Il 20 maggio scorso, il giornale spagnolo El Paìs ha pubblicato un reportage dal titolo “La pequeña Italia también vota“. Nell’articolo, il giornalista Juan Diego Quesada racconta il suo “viaggio” nel quartiere madrileno di Chamberì, dove vivono molti italiani.
Il giornalista ha intervistato alcuni italiani intorno all’area del Liceo italiano e del Consolato, chiedendo cosa voteranno alle elezioni amministrative del 26 maggio. Gli italiani registrati all’anagrafe comunale infatti (empadronados) e che abbiano fatto richiesta di voto nelle liste del censo, possono votare infatti alle elezioni amministrative del 26M. Abbiamo contattato il giornalista Juan Diego Quesada e gli abbiamo fatto alcune domande sul suo reportage, sull’impressione avuta entrando in contatto con la comunità italiana di Chamberì, a Madrid.
L’intervista al giornalista de El Paìs, Juan Diego Quesada
Prima di tutto, che impressione ti ha dato parlare di politica con gli italiani che vivono a Madrid?
Come già mi avevano avvisato persone che conoscono la cultura italiana, ho trovato un gruppo di persone alle quali piaceva moltissimo parlare di politica. Gli spagnoli siamo più riservati quando si tratta di parlare in pubblico delle nostre preferenze politiche, in genere preferiamo lasciare il tema per l’ambito privato. Anche se in molti casi non conoscevano i nomi dei candidati, conoscevano i partiti politici e lo spettro ideologico che rappresentavano. Mi è sembrata gente informata.
La entrevista en castellano (versión original no traducida)
Hai trovato orientamenti politici diversi?
Sì, ho trovato di tutto. La maggior parte appoggiava Ciudadanos, ma capisco che molti degli italiani che vivono in Spagna hanno la loro propria impresa privata, ed il discorso di Ciudadanos è più permeabile per gli imprenditori.
Come mai hai scelto il quartiere madrileno di Chamberí per le tue domande?
Perché a Chamberí si trova il Liceo italiano ed il consolato. Intorno a queste istituzioni si è creata una piccola Italia dove qualsiasi madrileno che si avvicini si sentirà immediatamente trasportato a Roma.
A Madrid sta crescendo la presenza di italiani residenti: ci sono italiani in molti quartieri della città, non solo in centro. Questo boom di italiani in Spagna e a Madrid è una realtà che incuriosisce gli spagnoli?

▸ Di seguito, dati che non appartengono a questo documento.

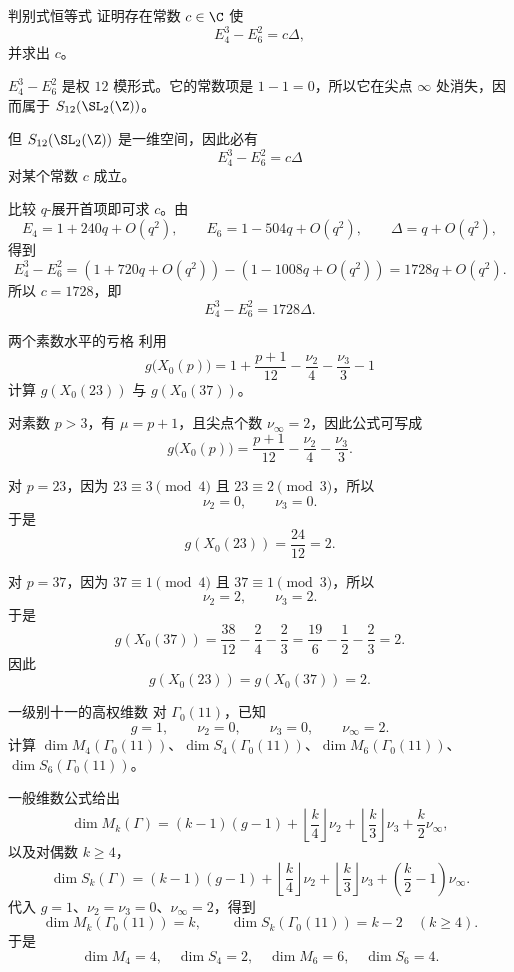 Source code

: \begin{problem}{判别式恒等式}
\medium
证明存在常数 $c\in\C$ 使
\[
E_4^3-E_6^2=c\Delta,
\]
并求出 $c$。
\end{problem}
\begin{solution}
$E_4^3-E_6^2$ 是权 $12$ 模形式。它的常数项是 $1-1=0$，所以它在尖点 $\infty$ 处消失，因而属于 $S_{12}(\SL_2(\Z))$。

但 $S_{12}(\SL_2(\Z))$ 是一维空间，因此必有
\[
E_4^3-E_6^2=c\Delta
\]
对某个常数 $c$ 成立。

比较 $q$-展开首项即可求 $c$。由
\[
E_4=1+240q+O(q^2),
\qquad
E_6=1-504q+O(q^2),
\qquad
\Delta=q+O(q^2),
\]
得到
\[
E_4^3-E_6^2=(1+720q+O(q^2))-(1-1008q+O(q^2))=1728q+O(q^2).
\]
所以 $c=1728$，即
\[
E_4^3-E_6^2=1728\Delta.
\]
\end{solution}

\begin{problem}{两个素数水平的亏格}
\medium
利用
\[
g\bigl(X_0(p)\bigr)=1+\frac{p+1}{12}-\frac{\nu_2}{4}-\frac{\nu_3}{3}-1
\]
计算 $g(X_0(23))$ 与 $g(X_0(37))$。
\end{problem}
\begin{solution}
对素数 $p>3$，有 $\mu=p+1$，且尖点个数 $\nu_\infty=2$，因此公式可写成
\[
g\bigl(X_0(p)\bigr)=\frac{p+1}{12}-\frac{\nu_2}{4}-\frac{\nu_3}{3}.
\]

对 $p=23$，因为 $23\equiv 3\pmod 4$ 且 $23\equiv 2\pmod 3$，所以
\[
\nu_2=0,\qquad \nu_3=0.
\]
于是
\[
g(X_0(23))=\frac{24}{12}=2.
\]

对 $p=37$，因为 $37\equiv 1\pmod 4$ 且 $37\equiv 1\pmod 3$，所以
\[
\nu_2=2,\qquad \nu_3=2.
\]
于是
\[
g(X_0(37))=\frac{38}{12}-\frac{2}{4}-\frac{2}{3}=\frac{19}{6}-\frac{1}{2}-\frac{2}{3}=2.
\]
因此
\[
g(X_0(23))=g(X_0(37))=2.
\]
\end{solution}

\begin{problem}{一级别十一的高权维数}
\medium
对 $\Gamma_0(11)$，已知
\[
g=1,\qquad \nu_2=0,\qquad \nu_3=0,\qquad \nu_\infty=2.
\]
计算 $\dim M_4(\Gamma_0(11))$、$\dim S_4(\Gamma_0(11))$、$\dim M_6(\Gamma_0(11))$、$\dim S_6(\Gamma_0(11))$。
\end{problem}
\begin{solution}
一般维数公式给出
\[
\dim M_k(\Gamma)=(k-1)(g-1)+\left\lfloor\frac{k}{4}\right\rfloor\nu_2+
\left\lfloor\frac{k}{3}\right\rfloor\nu_3+\frac{k}{2}\nu_\infty,
\]
以及对偶数 $k\ge 4$，
\[
\dim S_k(\Gamma)=(k-1)(g-1)+\left\lfloor\frac{k}{4}\right\rfloor\nu_2+
\left\lfloor\frac{k}{3}\right\rfloor\nu_3+\left(\frac{k}{2}-1\right)\nu_\infty.
\]
代入 $g=1$、$\nu_2=\nu_3=0$、$\nu_\infty=2$，得到
\[
\dim M_k(\Gamma_0(11))=k,
\qquad
\dim S_k(\Gamma_0(11))=k-2\quad (k\ge 4).
\]
于是
\[
\dim M_4=4,
\quad \dim S_4=2,
\quad \dim M_6=6,
\quad \dim S_6=4.
\]
\end{solution}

È stata una immigrazione silenziosa, quasi inavvertibile per lo spagnolo medio. La presenza latinoamericana è stata molto più evidente, per fare un esempio. Ma da quando vivo a Chamberí è un fenomeno che ho identificato, fino ad allora era stato invisibile per me. Anche a Malaga, che è la città da cui vengo, hanno aperto molti negozi italiani recentemente: un negozio di biciclette, un ristorante di Poke, una pizzeria…
In generale, che sensazione ti ha dato parlare con gli italiani che vivono a Madrid: sono soddisfatti della città e dell’amministrazione di Manuela Carmena?

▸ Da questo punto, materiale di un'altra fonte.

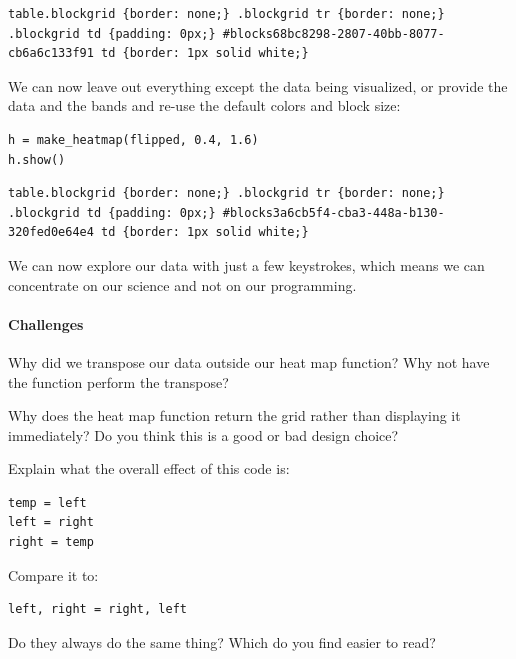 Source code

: \documentclass{book}
\begin{document}
\begin{verbatim}
table.blockgrid {border: none;} .blockgrid tr {border: none;} .blockgrid td {padding: 0px;} #blocks68bc8298-2807-40bb-8077-cb6a6c133f91 td {border: 1px solid white;}
\end{verbatim}

We can now leave out everything except the data being visualized, or
provide the data and the bands and re-use the default colors and block
size:

\begin{verbatim}
h = make_heatmap(flipped, 0.4, 1.6)
h.show()
\end{verbatim}

\begin{verbatim}
table.blockgrid {border: none;} .blockgrid tr {border: none;} .blockgrid td {padding: 0px;} #blocks3a6cb5f4-cba3-448a-b130-320fed0e64e4 td {border: 1px solid white;}
\end{verbatim}

We can now explore our data with just a few keystrokes, which means we
can concentrate on our science and not on our programming.

\mbox{}\paragraph{Challenges}

\begin{swcenumerate}
\item
  Why did we transpose our data outside our heat map function? Why not
  have the function perform the transpose?
\item
  Why does the heat map function return the grid rather than displaying
  it immediately? Do you think this is a good or bad design choice?
\item
  Explain what the overall effect of this code is:
\begin{verbatim}
temp = left
left = right
right = temp
\end{verbatim}
Compare it to:
\begin{verbatim}
left, right = right, left
\end{verbatim}
  Do they always do the same thing?
  Which do you find easier to read?
\end{swcenumerate}
\end{document}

Ho avuto l’impressione che all’inizio fossero contrari a Carmena, identificandola con l’estrema sinistra o il comunismo, come cercano di screditarla i suoi rivali politici. Ma dopo quattro anni hanno visto che non sono state bruciate chiese e non sono stati mangiati bambini, anzi, Madrid ha continuato a modernizzarsi con azioni come Madrid Central, che limita il traffico nell’area centrale. Valorizzavano il carattere pragmatico della sindaca.

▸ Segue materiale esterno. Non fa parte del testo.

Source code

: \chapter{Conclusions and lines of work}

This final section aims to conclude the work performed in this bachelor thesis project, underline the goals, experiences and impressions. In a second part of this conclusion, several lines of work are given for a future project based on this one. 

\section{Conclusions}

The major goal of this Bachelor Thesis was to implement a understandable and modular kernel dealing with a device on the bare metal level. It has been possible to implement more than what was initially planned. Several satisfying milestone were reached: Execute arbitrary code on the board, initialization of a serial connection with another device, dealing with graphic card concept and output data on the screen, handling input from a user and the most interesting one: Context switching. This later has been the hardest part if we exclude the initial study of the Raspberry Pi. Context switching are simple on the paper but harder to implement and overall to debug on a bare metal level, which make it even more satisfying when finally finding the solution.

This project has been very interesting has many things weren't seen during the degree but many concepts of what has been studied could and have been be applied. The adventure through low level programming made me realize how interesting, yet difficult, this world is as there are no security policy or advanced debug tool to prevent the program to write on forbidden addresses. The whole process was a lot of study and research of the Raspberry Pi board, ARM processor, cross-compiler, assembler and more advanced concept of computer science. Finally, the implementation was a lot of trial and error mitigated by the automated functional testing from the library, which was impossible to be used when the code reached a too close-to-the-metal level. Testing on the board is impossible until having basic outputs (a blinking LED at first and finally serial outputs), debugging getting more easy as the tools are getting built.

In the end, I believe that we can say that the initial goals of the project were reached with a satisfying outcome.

E che opinione davano del loro paese di provenienza, l’Italia?
Gli sembrava che la Spagna fosse un paese meglio organizzato dell’Italia, ma che in Italia c’era più immaginazione, disposizione all’avventura.
In generale gli italiani sono piuttosto critici con il loro paese, ti ha dato questa impressione? Ti hanno parlato di un peggioramento della qualità di vita in Italia?
Confrontavano Madrid con Roma. Vedevano Roma come una città più caotica e disorganizzata di Madrid. Ma era una critica fatta con affetto, come quello di una madre di fronte a un figlio ribelle. Non c’era amarezza dietro.